Of course, this is not worth making a fuss. After all, China has four times the population of the United States, and many of them are already in the middle class. In terms of per capita waste, Americans are still far from being compared with the Chinese. But the reality will not stay the same forever: as China gets richer, people are unsurprisingly wasting more food. Anecdotal evidence about the problem abounds. A survey shows that 28.3% of the total meals bought by students are dumped in a university canteen in Wuhan. The situation has become so serious that China launched the CD-ROM Initiative last year.

China's waste problem is not just about affluence. Although China has greatly improved its agricultural infrastructure, in some areas there is still a household-based small-scale peasant economy, which is a widespread waste of food. Farmers usually lack proper and clean dry storage facilities, let alone effective ways to put grain on the market before it goes bad. Grain companies across the country alone lost more than 16 million tons of grain in storage and transportation, officials from the China Grain Administration said last year.

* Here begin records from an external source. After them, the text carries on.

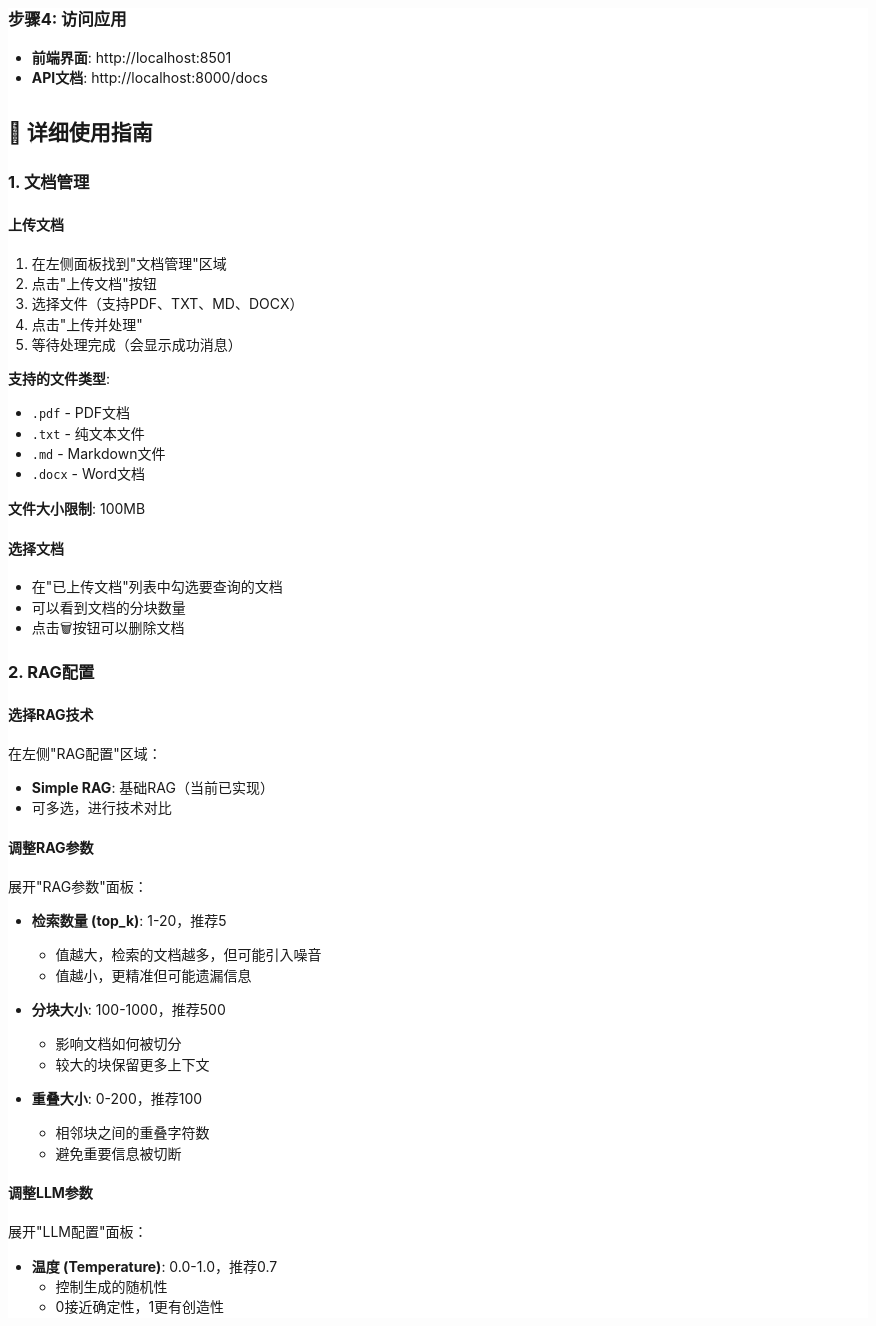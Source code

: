 ### 步骤4: 访问应用

- **前端界面**: http://localhost:8501
- **API文档**: http://localhost:8000/docs

## 📖 详细使用指南

### 1. 文档管理

#### 上传文档
1. 在左侧面板找到"文档管理"区域
2. 点击"上传文档"按钮
3. 选择文件（支持PDF、TXT、MD、DOCX）
4. 点击"上传并处理"
5. 等待处理完成（会显示成功消息）

**支持的文件类型**:
- `.pdf` - PDF文档
- `.txt` - 纯文本文件
- `.md` - Markdown文件
- `.docx` - Word文档

**文件大小限制**: 100MB

#### 选择文档
- 在"已上传文档"列表中勾选要查询的文档
- 可以看到文档的分块数量
- 点击🗑️按钮可以删除文档

### 2. RAG配置

#### 选择RAG技术
在左侧"RAG配置"区域：
- **Simple RAG**: 基础RAG（当前已实现）
- 可多选，进行技术对比

#### 调整RAG参数
展开"RAG参数"面板：
- **检索数量 (top_k)**: 1-20，推荐5
  - 值越大，检索的文档越多，但可能引入噪音
  - 值越小，更精准但可能遗漏信息
  
- **分块大小**: 100-1000，推荐500
  - 影响文档如何被切分
  - 较大的块保留更多上下文
  
- **重叠大小**: 0-200，推荐100
  - 相邻块之间的重叠字符数
  - 避免重要信息被切断

#### 调整LLM参数
展开"LLM配置"面板：
- **温度 (Temperature)**: 0.0-1.0，推荐0.7
  - 控制生成的随机性
  - 0接近确定性，1更有创造性
  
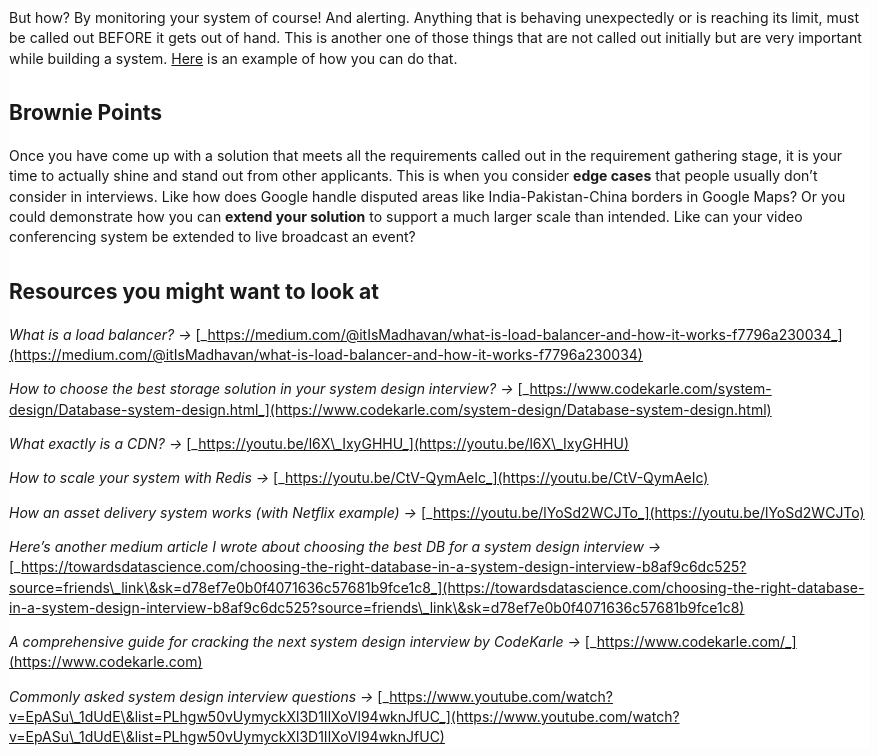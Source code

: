 But how? By monitoring your system of course! And alerting. Anything that is behaving unexpectedly or is reaching its limit, must be called out BEFORE it gets out of hand. This is another one of those things that are not called out initially but are very important while building a system. [Here](https://youtu.be/YyOXt2MEkv4?t=2056) is an example of how you can do that.

## Brownie Points <a href="#7aa8" id="7aa8"></a>

Once you have come up with a solution that meets all the requirements called out in the requirement gathering stage, it is your time to actually shine and stand out from other applicants. This is when you consider **edge cases** that people usually don’t consider in interviews. Like how does Google handle disputed areas like India-Pakistan-China borders in Google Maps? Or you could demonstrate how you can **extend your solution** to support a much larger scale than intended. Like can your video conferencing system be extended to live broadcast an event?

## Resources you might want to look at <a href="#b3a5" id="b3a5"></a>

_What is a load balancer? ->_ [_https://medium.com/@itIsMadhavan/what-is-load-balancer-and-how-it-works-f7796a230034_](https://medium.com/@itIsMadhavan/what-is-load-balancer-and-how-it-works-f7796a230034)

_How to choose the best storage solution in your system design interview? ->_ [_https://www.codekarle.com/system-design/Database-system-design.html_](https://www.codekarle.com/system-design/Database-system-design.html)

_What exactly is a CDN? ->_ [_https://youtu.be/l6X\_IxyGHHU_](https://youtu.be/l6X\_IxyGHHU)

_How to scale your system with Redis ->_ [_https://youtu.be/CtV-QymAeIc_](https://youtu.be/CtV-QymAeIc)

_How an asset delivery system works (with Netflix example) ->_ [_https://youtu.be/lYoSd2WCJTo_](https://youtu.be/lYoSd2WCJTo)

_Here’s another medium article I wrote about choosing the best DB for a system design interview ->_ [_https://towardsdatascience.com/choosing-the-right-database-in-a-system-design-interview-b8af9c6dc525?source=friends\_link\&sk=d78ef7e0b0f4071636c57681b9fce1c8_](https://towardsdatascience.com/choosing-the-right-database-in-a-system-design-interview-b8af9c6dc525?source=friends\_link\&sk=d78ef7e0b0f4071636c57681b9fce1c8)

_A comprehensive guide for cracking the next system design interview by CodeKarle ->_ [_https://www.codekarle.com/_](https://www.codekarle.com)

_Commonly asked system design interview questions ->_ [_https://www.youtube.com/watch?v=EpASu\_1dUdE\&list=PLhgw50vUymyckXl3D1IlXoVl94wknJfUC_](https://www.youtube.com/watch?v=EpASu\_1dUdE\&list=PLhgw50vUymyckXl3D1IlXoVl94wknJfUC)
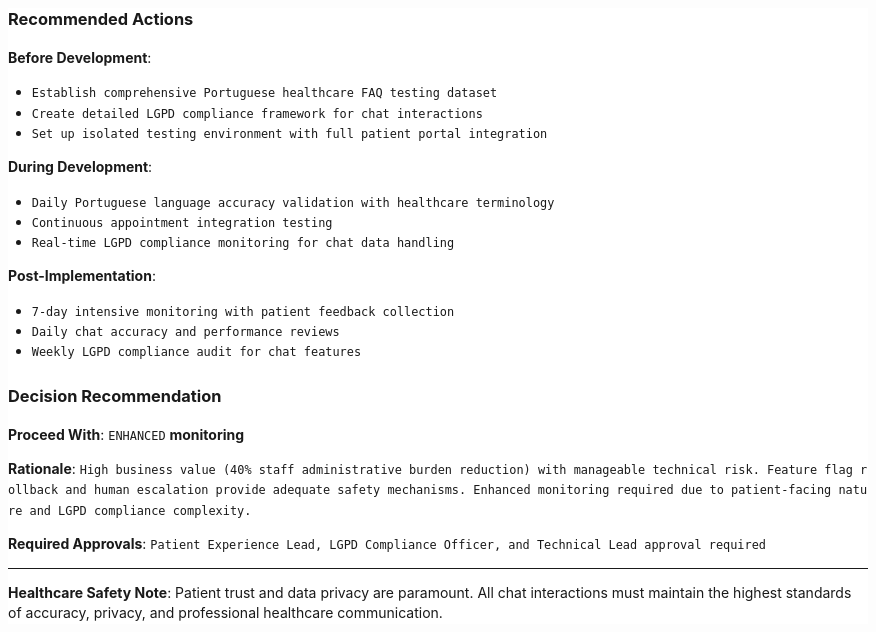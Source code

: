 ### Recommended Actions

**Before Development**:

- `Establish comprehensive Portuguese healthcare FAQ testing dataset`
- `Create detailed LGPD compliance framework for chat interactions`
- `Set up isolated testing environment with full patient portal integration`

**During Development**:

- `Daily Portuguese language accuracy validation with healthcare terminology`
- `Continuous appointment integration testing`
- `Real-time LGPD compliance monitoring for chat data handling`

**Post-Implementation**:

- `7-day intensive monitoring with patient feedback collection`
- `Daily chat accuracy and performance reviews`
- `Weekly LGPD compliance audit for chat features`

### Decision Recommendation

**Proceed With**: `ENHANCED` **monitoring**

**Rationale**:
`High business value (40% staff administrative burden reduction) with manageable technical risk. Feature flag rollback and human escalation provide adequate safety mechanisms. Enhanced monitoring required due to patient-facing nature and LGPD compliance complexity.`

**Required Approvals**:
`Patient Experience Lead, LGPD Compliance Officer, and Technical Lead approval required`

---

**Healthcare Safety Note**: Patient trust and data privacy are paramount. All chat interactions must
maintain the highest standards of accuracy, privacy, and professional healthcare communication.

The impact of the above waste is far greater than the failure to satisfy people's hunger. Some analysts estimate that the production of all this wasted food requires about the consumption of agricultural water throughout Canada or Australia. On the other hand, the cultivated land that is wasted in China is roughly the same as the total arable land in Mexico. For Chinese mainland, which is facing severe water shortages, such data should attract the attention of policy makers, environmentalists and consumers.

To be sure, Chinese officials seem to be well aware of the danger of allowing the problem to inflate. This week, Chinese media are launching a new campaign against food waste, promoting the "strict economy and anti-waste" campaign launched by President Xi Jinping 18 months ago.